Self-assembly of mutant huntingtin exon-1 fragments into large complex fibrillar structures involves nucleated branching.

Publication date: Mar 27, 2018

Huntingtin (HTT) fragments with extended polyglutamine (polyQ) tracts self-assemble into amyloid-like fibrillar aggregates. Elucidating the fibril formation mechanism is critical for understanding Huntington’s disease pathology and for developing novel therapeutic strategies. Here, we performed systematic experimental and theoretical studies to examine the self-assembly of an aggregation-prone N-terminal HTT exon-1 fragment with 49 glutamines (Ex1Q49). Using high resolution imaging techniques such as electron microscopy and atomic force microscopy, we show that Ex1Q49 fragments in cell-free assays spontaneously convert into large, highly complex bundles of amyloid fibrils with multiple ends and fibril branching points. Furthermore, we present experimental evidence that two nucleation mechanisms control spontaneous Ex1Q49 fibrillogenesis: (1) a relatively slow primary fibril-independent nucleation process, which involves the spontaneous formation of aggregation-competent fibrillary structures, and (2) a fast secondary fibril-dependent nucleation process, which involves nucleated branching and promotes the rapid assembly of highly complex fibril bundles with multiple ends.
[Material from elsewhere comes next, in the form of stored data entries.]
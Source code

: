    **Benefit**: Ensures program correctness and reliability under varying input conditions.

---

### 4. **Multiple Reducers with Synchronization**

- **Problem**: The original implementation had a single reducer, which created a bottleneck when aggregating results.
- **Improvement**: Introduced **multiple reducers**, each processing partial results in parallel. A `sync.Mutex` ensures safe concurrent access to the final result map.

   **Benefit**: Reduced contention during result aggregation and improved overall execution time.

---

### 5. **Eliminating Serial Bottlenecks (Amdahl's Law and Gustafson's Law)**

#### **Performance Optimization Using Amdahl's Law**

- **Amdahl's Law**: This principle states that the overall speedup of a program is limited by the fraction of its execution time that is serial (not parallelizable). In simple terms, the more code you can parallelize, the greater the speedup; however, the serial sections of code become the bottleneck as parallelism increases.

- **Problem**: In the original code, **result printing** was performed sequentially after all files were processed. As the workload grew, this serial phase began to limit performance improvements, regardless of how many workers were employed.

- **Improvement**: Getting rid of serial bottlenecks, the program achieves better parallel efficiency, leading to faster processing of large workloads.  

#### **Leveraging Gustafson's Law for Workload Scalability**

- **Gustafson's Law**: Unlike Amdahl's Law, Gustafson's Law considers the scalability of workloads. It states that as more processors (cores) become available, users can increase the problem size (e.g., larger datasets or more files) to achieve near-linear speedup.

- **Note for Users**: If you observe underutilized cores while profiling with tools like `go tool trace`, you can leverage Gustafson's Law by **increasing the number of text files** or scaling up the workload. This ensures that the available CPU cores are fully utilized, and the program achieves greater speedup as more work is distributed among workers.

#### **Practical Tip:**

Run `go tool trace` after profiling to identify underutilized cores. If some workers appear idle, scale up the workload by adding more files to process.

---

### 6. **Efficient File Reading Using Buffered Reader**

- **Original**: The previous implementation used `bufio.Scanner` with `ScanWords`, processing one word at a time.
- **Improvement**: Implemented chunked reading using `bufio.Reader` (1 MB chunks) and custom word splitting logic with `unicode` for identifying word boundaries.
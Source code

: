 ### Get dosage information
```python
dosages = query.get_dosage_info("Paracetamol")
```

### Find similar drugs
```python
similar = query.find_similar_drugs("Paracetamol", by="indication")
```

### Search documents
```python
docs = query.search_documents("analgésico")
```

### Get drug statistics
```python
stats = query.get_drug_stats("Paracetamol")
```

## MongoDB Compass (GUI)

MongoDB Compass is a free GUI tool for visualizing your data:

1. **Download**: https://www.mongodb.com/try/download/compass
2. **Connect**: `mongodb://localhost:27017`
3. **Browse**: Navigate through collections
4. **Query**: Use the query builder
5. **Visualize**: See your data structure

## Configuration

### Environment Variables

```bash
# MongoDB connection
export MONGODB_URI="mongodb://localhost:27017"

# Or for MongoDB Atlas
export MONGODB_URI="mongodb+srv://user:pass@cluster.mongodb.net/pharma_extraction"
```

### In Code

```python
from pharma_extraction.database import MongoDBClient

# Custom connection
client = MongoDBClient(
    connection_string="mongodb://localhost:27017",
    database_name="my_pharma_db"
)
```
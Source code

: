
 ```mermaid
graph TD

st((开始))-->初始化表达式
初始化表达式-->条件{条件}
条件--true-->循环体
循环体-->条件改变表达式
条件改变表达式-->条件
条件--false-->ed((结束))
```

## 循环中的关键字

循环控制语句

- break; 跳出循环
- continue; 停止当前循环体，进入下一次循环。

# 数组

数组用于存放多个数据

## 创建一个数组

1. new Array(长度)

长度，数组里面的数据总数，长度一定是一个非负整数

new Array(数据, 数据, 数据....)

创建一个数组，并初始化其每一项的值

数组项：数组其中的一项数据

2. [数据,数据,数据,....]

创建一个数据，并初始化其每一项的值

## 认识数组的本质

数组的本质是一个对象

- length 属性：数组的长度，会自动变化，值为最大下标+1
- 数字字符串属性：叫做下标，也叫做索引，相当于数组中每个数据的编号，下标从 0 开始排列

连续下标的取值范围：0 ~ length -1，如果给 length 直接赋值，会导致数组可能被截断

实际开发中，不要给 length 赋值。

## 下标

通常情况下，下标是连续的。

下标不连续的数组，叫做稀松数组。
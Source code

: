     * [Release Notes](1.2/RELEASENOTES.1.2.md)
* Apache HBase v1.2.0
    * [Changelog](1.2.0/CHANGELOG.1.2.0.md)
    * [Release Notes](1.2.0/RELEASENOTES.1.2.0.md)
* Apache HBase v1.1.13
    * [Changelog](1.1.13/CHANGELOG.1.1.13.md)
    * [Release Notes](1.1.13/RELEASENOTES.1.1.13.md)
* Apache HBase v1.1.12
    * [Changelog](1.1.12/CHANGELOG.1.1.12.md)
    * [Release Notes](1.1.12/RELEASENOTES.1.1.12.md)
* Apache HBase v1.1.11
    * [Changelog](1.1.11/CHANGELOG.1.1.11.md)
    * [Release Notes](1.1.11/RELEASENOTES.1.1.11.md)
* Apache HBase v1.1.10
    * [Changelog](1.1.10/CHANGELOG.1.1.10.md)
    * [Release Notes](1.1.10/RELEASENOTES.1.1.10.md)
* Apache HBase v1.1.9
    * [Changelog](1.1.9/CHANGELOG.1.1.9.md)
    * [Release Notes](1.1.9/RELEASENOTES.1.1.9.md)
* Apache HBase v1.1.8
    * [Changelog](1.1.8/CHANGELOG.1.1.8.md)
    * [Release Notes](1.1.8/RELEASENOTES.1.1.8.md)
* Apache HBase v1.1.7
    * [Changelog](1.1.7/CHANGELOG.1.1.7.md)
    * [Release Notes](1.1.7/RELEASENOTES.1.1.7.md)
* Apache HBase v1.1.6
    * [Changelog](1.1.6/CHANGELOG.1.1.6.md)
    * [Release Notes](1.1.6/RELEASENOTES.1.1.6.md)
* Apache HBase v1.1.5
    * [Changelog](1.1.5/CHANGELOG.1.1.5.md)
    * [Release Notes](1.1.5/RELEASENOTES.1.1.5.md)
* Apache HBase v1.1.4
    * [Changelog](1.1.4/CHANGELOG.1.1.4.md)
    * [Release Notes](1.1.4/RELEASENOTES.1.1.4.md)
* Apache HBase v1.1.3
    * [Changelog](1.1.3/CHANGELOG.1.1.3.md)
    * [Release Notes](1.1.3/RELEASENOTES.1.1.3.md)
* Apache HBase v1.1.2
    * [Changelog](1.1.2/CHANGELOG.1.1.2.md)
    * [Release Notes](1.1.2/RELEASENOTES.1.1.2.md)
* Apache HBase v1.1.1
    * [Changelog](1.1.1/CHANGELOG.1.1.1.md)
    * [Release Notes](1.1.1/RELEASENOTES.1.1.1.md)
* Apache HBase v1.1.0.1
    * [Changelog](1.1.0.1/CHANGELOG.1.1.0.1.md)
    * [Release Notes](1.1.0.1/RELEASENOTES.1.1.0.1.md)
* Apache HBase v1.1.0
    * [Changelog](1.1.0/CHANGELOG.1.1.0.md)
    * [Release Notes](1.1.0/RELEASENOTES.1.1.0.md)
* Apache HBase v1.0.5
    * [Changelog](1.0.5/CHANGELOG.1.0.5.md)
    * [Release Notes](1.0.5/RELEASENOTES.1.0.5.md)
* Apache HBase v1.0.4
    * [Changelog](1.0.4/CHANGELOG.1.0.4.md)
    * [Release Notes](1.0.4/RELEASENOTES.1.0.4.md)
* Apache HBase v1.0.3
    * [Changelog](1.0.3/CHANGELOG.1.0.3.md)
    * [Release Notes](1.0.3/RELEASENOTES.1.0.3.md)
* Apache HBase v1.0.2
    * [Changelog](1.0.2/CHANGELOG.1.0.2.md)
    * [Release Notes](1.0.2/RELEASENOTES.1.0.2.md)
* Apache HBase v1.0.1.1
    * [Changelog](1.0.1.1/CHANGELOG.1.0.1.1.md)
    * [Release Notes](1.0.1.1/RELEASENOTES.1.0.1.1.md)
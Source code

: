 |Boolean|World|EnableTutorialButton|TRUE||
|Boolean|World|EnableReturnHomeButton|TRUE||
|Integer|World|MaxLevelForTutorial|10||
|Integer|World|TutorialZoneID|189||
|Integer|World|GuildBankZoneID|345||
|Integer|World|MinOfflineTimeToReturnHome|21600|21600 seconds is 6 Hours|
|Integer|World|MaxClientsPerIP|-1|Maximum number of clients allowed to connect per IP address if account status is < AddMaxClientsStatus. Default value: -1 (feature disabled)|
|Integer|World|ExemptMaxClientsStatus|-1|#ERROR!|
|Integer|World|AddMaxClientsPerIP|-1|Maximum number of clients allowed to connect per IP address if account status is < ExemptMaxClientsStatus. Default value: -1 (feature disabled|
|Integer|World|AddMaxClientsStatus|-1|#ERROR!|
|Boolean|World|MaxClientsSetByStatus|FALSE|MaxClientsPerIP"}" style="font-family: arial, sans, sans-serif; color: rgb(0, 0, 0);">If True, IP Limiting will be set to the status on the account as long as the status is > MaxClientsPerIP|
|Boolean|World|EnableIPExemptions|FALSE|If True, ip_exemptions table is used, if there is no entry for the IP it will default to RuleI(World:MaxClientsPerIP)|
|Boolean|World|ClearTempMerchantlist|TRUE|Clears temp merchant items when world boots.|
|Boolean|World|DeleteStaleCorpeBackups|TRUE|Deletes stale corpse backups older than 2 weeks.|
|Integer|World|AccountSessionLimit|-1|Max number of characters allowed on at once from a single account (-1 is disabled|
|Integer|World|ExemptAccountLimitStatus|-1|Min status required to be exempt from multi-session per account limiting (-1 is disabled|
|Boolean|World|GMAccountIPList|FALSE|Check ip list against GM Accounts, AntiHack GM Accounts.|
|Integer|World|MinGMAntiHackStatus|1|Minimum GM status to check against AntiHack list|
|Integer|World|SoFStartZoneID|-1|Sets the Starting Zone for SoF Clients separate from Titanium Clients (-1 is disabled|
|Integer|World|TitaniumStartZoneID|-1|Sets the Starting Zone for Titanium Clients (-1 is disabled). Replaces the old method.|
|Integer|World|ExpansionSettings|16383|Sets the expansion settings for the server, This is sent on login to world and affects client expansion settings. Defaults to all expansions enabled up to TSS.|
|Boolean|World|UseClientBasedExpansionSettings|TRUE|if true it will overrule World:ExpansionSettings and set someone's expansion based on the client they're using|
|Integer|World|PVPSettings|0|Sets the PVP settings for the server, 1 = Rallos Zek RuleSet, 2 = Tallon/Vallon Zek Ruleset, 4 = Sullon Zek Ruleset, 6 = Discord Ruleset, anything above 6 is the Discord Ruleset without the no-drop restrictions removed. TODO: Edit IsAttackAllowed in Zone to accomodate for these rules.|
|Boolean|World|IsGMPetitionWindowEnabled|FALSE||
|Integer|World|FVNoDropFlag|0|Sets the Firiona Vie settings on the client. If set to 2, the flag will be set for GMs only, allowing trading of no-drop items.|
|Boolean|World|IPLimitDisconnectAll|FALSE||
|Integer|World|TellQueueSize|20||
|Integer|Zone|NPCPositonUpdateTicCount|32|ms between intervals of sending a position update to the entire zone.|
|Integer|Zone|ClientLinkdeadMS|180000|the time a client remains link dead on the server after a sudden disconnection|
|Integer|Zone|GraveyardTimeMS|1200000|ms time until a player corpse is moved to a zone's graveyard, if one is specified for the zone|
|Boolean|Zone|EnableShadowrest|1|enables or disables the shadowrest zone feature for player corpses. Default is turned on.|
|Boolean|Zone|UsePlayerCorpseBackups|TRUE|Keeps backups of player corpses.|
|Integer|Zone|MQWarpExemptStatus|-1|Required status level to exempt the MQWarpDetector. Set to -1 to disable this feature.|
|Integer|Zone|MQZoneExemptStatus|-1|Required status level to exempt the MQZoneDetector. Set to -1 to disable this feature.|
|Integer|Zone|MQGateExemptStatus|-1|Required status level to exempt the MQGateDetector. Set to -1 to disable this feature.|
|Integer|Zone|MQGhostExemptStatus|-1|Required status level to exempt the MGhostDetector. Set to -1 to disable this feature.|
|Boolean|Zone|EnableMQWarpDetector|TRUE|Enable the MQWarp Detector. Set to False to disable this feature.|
The proposed aggregation mechanism is supported by studies with the small molecule O4, which perturbs early events in the aggregation cascade and delays Ex1Q49 fibril assembly, comprehensive mathematical and computational modelling studies, and seeding experiments with small, preformed fibrillar Ex1Q49 aggregates that promote the assembly of amyloid fibrils. Together, our results suggest that nucleated branching in vitro plays a critical role in the formation of complex fibrillar HTT exon-1 aggregates with multiple ends.